A little gamecock, a scholar, and a scrapper led the 3rd Division in those darkest days of the war. He was Major General Robert “Shorty” Soule, now dead of a heart attack.

In the midst of the gloom and despair of that brutal Korean winter, Shorty Soule was almost the only man in Korea who thought the Chinese Reds could be whipped.The South Korean capital of Seoul has been lost for the second time. The army was 50 miles south of the city. Others studied escape routes. Shorty Soule stood up and said, “We can lick the Chinese anytime, any place, and anywhere.
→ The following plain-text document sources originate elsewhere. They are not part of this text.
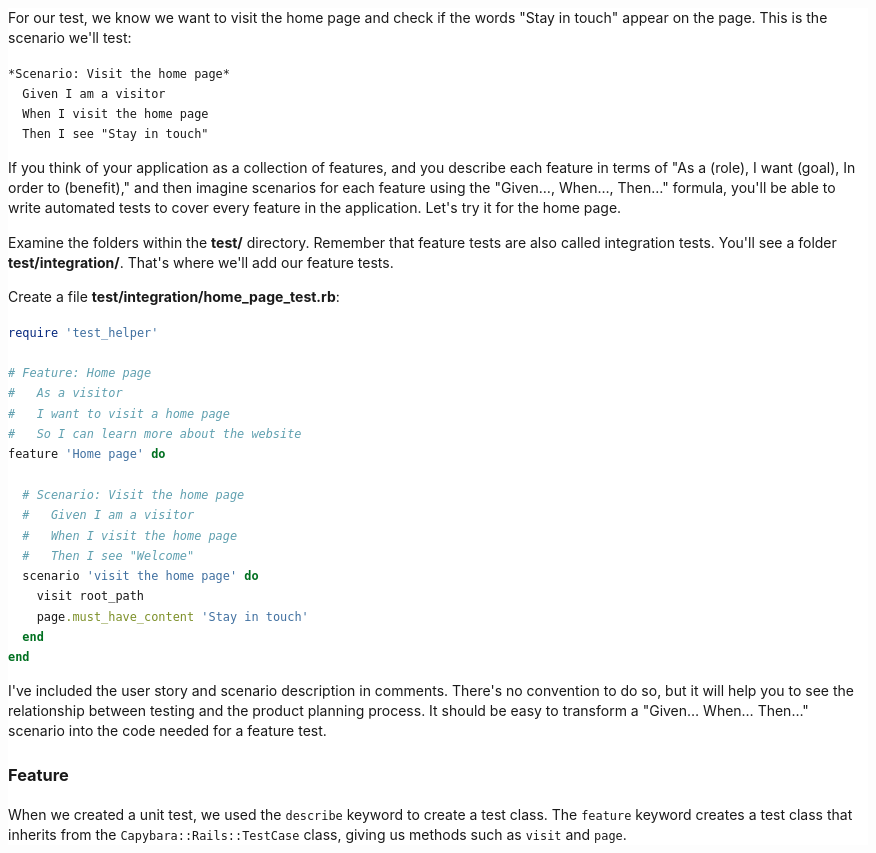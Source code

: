 For our test, we know we want to visit the home page and check if the
words "Stay in touch" appear on the page. This is the scenario we'll
test:


```cucumber
*Scenario: Visit the home page*
  Given I am a visitor
  When I visit the home page
  Then I see "Stay in touch"
```

If you think of your application as a collection of features, and you
describe each feature in terms of "As a (role), I want (goal), In order
to (benefit)," and then imagine scenarios for each feature using the
"Given…, When…, Then…" formula, you'll be able to write automated tests
to cover every feature in the application. Let's try it for the home
page.

Examine the folders within the **test/** directory. Remember that
feature tests are also called integration tests. You'll see a folder
**test/integration/**. That's where we'll add our feature tests.

Create a file **test/integration/home_page_test.rb**:


```ruby
require 'test_helper'

# Feature: Home page
#   As a visitor
#   I want to visit a home page
#   So I can learn more about the website
feature 'Home page' do

  # Scenario: Visit the home page
  #   Given I am a visitor
  #   When I visit the home page
  #   Then I see "Welcome"
  scenario 'visit the home page' do
    visit root_path
    page.must_have_content 'Stay in touch'
  end
end
```

I've included the user story and scenario description in comments.
There's no convention to do so, but it will help you to see the
relationship between testing and the product planning process. It should
be easy to transform a "Given… When… Then…" scenario into the code
needed for a feature test.

### Feature

When we created a unit test, we used the `describe` keyword to create a
test class. The `feature` keyword creates a test class that inherits
from the `Capybara::Rails::TestCase` class, giving us methods such as
`visit` and `page`.

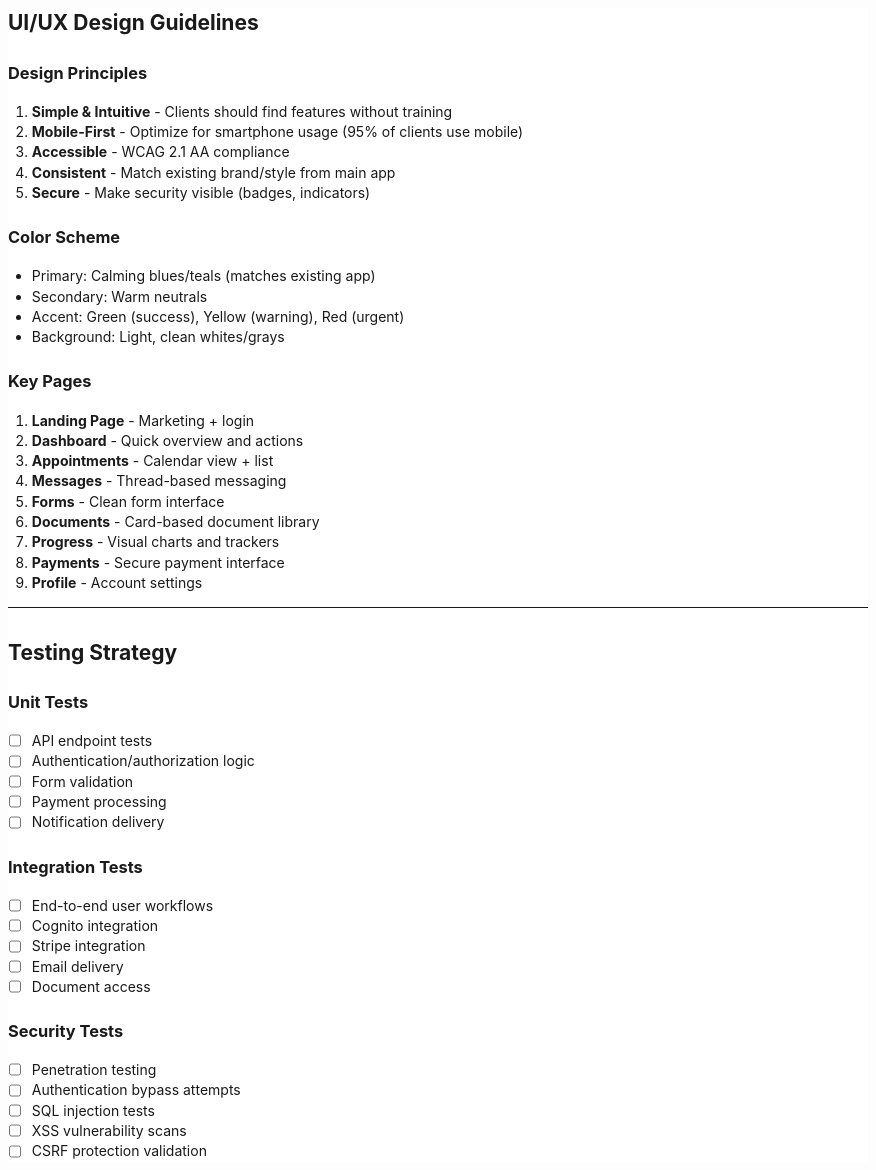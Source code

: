 
## UI/UX Design Guidelines

### Design Principles
1. **Simple & Intuitive** - Clients should find features without training
2. **Mobile-First** - Optimize for smartphone usage (95% of clients use mobile)
3. **Accessible** - WCAG 2.1 AA compliance
4. **Consistent** - Match existing brand/style from main app
5. **Secure** - Make security visible (badges, indicators)

### Color Scheme
- Primary: Calming blues/teals (matches existing app)
- Secondary: Warm neutrals
- Accent: Green (success), Yellow (warning), Red (urgent)
- Background: Light, clean whites/grays

### Key Pages
1. **Landing Page** - Marketing + login
2. **Dashboard** - Quick overview and actions
3. **Appointments** - Calendar view + list
4. **Messages** - Thread-based messaging
5. **Forms** - Clean form interface
6. **Documents** - Card-based document library
7. **Progress** - Visual charts and trackers
8. **Payments** - Secure payment interface
9. **Profile** - Account settings

---

## Testing Strategy

### Unit Tests
- [ ] API endpoint tests
- [ ] Authentication/authorization logic
- [ ] Form validation
- [ ] Payment processing
- [ ] Notification delivery

### Integration Tests
- [ ] End-to-end user workflows
- [ ] Cognito integration
- [ ] Stripe integration
- [ ] Email delivery
- [ ] Document access

### Security Tests
- [ ] Penetration testing
- [ ] Authentication bypass attempts
- [ ] SQL injection tests
- [ ] XSS vulnerability scans
- [ ] CSRF protection validation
And if I get the orders, I can go back north and take Seoul.” There were scoffers, but two months later, Shorty Soule pitched his headquarters tents in Seoul on the very spot he picked out from the air two months earlier.

In April of 1951, when the Communists launched their big, Spring Offensive, it was the 3rd that held firm along the hottest sector and saved Seoul. It was the Third that led the drive north to the Iron Triangle in central Korea. It was the 3rd that won the last big hill battle in 1953, capturing Outpost Harry on the central front. And it was the 3rd that blocked the last Red offensive of the central front in the summer of 1953. There was class in everything the division did. And there was not synthetic bravado about the 3rd. It knew it was good and took for granted that everyone else did too.

Military textbooks could, and will, be written about the famous “midnight ride” of the 3rd in May of 1951, when the Communists made their final, all-out bid for victory in Korea. The 3rd was resting from a week of fighting on the extreme west of the battle line. Then the Reds cut loose on the extreme eastern end with a mountain offensive. The 3rd packed up its more than 15,000 men one dark night in a crashing rainstorm, sped all the way across Korea to the eastern hills, and stopped the Reds.

The move took a little more than 36 hours. Even the men who gave the order didn’t think it could be done. Neither did the Chinese Communists. Prisoners swept up by the 3rd were astounded to learn the division had crossed the entire peninsula and gone into battle almost overnight.


News Report: 4 February 1952

Died. Major General Robert H. Soule, 51, former 3rd Infantry Division commander in Korea, who won a Distinguished Service Cross for his iron-nerved handling of the X Corps’ epic “advance in another direction” in December, 1950, from the Changjin Reservoir to the Hungnam beachhead; of a heart attack; in Washington, D.C.


SOULE, ROBERT H.
(Second Award)
Headquarters, X Corps: General Orders No. 72 (December 24, 1950)
Other Award: Distinguished Service Cross (WWII)

Citation:

The Distinguished Service Cross (First Oak Leaf Cluster) is presented to Robert H. Soule, Major General, U.S. Army, for extraordinary heroism in connection with military operations against an armed enemy of the United Nations while serving as Commanding General of the 3d Infantry Division.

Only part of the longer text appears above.